WP1 : RELIABILITY AND IMPROVED PERFORMANCES OF SPINTRONIC MATERIALS

In WP1, studies were conducted to understand the mechanisms responsible for the dielectric breakdown in magnetic tunnel junctions (MTJs). A key asset of STT-MRAM is their write endurance which is much better than in all other technologies of non-volatile memories (FLASH, 105 cycles; PCRAM, 109 cycles; ReRAM, 1010 10 cycles). Combined with their speed (switching time 1-5ns), and density (sub-20nm cell possible), this makes STT-MRAM a unique candidate for DRAM replacement. However, to achieve the extremely long endurance required for these types of applications close to logic circuits, it was important to understand the mechanisms responsible for early dielectric breakdown in MTJs. The results obtained in HYMAGINE allowed us to point out the key role played by the trapping-detrapping of tunnelling electrons on the breakdown mechanism in MTJs. These trapping sites can have different origins :

  • Oxygen or Mg vacancies in the MgO barrier
  • Water molecules trapped in the barrier
  • Dislocations due to the crystallographic mismatch between Co(Fe) and MgO
  • BO formation along the MgO barrier leading to the formation of a BO/MgO interface which can trap electrons due to a difference of electrical polarisability of BO and MgO.

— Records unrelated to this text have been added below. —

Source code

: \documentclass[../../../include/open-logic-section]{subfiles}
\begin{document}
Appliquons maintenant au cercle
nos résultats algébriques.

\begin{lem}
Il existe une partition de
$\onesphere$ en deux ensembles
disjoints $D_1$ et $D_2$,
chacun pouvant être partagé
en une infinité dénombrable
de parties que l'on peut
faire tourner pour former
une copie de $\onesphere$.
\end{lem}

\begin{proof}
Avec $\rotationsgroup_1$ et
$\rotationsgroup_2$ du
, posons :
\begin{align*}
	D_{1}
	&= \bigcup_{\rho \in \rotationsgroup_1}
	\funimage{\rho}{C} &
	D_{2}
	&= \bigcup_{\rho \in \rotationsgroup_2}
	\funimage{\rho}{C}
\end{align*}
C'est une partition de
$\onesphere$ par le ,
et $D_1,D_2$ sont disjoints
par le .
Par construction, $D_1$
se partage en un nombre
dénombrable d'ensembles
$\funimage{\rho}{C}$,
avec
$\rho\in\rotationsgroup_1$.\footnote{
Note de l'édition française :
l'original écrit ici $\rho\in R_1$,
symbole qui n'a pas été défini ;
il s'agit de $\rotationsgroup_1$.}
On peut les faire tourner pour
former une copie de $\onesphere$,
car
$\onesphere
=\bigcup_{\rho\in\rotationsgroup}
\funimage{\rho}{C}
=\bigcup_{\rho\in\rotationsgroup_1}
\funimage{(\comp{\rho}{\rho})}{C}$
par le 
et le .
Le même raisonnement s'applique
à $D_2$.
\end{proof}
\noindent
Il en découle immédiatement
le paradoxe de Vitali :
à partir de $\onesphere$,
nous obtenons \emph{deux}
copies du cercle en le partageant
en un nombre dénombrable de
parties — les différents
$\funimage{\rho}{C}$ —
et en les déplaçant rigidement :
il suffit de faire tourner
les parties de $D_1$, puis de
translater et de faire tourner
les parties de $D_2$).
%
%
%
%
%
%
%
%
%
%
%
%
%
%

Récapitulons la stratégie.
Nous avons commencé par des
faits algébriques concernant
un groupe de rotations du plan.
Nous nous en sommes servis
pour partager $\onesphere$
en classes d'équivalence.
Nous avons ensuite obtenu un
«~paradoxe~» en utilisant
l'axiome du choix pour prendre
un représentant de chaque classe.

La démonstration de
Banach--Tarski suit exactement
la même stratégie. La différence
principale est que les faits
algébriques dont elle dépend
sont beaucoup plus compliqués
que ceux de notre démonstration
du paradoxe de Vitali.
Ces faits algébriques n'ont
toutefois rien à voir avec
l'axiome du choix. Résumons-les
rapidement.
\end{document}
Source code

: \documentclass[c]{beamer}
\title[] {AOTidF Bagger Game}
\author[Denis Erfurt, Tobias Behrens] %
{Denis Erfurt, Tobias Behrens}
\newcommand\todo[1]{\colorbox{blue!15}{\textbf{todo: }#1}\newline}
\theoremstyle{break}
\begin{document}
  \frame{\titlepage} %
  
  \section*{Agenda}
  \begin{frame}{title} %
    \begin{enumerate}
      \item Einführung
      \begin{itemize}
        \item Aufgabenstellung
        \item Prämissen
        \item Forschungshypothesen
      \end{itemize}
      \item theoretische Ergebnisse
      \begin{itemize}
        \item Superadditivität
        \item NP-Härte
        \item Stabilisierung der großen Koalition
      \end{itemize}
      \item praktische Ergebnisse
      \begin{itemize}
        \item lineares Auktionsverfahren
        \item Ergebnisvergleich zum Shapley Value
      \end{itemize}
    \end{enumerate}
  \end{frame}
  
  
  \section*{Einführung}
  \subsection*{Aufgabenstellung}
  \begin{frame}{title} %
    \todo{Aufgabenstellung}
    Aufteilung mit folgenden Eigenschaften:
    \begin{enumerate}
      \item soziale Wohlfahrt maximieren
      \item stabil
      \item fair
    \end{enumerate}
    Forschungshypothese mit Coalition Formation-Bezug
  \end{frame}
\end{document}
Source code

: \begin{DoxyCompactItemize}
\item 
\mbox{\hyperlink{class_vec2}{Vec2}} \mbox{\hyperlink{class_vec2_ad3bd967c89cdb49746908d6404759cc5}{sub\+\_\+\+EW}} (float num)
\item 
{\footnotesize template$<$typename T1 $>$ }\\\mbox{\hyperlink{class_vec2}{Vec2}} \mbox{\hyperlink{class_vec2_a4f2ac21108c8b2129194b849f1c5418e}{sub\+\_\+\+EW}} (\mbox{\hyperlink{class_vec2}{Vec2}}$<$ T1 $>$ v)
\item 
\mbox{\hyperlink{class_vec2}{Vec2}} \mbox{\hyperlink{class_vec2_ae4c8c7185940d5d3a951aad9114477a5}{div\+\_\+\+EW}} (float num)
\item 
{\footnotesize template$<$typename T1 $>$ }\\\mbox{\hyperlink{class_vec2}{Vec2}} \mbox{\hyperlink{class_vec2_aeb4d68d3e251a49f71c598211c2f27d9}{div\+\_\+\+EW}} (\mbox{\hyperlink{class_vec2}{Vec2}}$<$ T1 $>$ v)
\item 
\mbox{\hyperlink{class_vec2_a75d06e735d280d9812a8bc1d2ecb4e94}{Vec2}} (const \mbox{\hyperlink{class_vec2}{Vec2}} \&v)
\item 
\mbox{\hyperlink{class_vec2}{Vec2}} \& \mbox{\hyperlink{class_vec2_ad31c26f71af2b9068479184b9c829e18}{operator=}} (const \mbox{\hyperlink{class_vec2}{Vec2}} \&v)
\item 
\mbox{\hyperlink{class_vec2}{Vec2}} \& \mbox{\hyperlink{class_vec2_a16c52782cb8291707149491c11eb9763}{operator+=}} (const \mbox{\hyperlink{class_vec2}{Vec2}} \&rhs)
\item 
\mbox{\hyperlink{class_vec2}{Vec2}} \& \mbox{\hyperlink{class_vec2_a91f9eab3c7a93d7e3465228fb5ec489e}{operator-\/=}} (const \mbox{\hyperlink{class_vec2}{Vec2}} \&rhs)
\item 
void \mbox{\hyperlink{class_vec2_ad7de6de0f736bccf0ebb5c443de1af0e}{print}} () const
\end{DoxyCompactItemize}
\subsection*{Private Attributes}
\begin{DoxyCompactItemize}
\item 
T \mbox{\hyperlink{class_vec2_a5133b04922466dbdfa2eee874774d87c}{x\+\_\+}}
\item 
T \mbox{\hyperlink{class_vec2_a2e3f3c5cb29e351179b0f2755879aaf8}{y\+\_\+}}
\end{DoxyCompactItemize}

A remarkable result that we obtained within HYMAGINE is that when the barrier is submitted to successive pulses of voltage spaced by a delay Δt between pulses, an increase by 8 orders of magnitude in the endurance is observed for a particular delay between pulses of the order of 70 to 100ns. This particular delay corresponds to the characteristic time that it takes for a trapped electron in a trapping site to escape from the trap. If by properly controlling the growth and oxidation conditions of the tunnel barrier, the trapping sites are eliminated, then an extremely long endurance can be obtained in MTJs. Compared to usual tunnelling through CMOS oxide (as in FLASH memories), a key difference is that direct tunnelling at low voltages takes place in MTJ instead of Fowler-Nordheim tunnelling at large voltages in CMOS oxides. As a result, there is no defect generated in the oxide during the tunnelling in MTJ in contrast to the FLASH-memory case in which electrons lose their excess energy within the oxide, thus creating defects which gradually degrade the oxide quality. Another remarkable results obtained along this line is the observation of a correlation between the 1/f electrical noise in unexercised junctions (as-prepared) and their endurance. Junctions with low 1/f noise amplitude tends to have a long endurance whereas junctions with large 1/f noise amplitude tend to experience early breakdown. This correlation was explained by considering that both phenomena (1/f noise and endurance are related to the density of trapping sites). The observation of this correlation is a very interesting result since it could be used in production as a predictive characterization of the future endurance of STT-MRAM chips.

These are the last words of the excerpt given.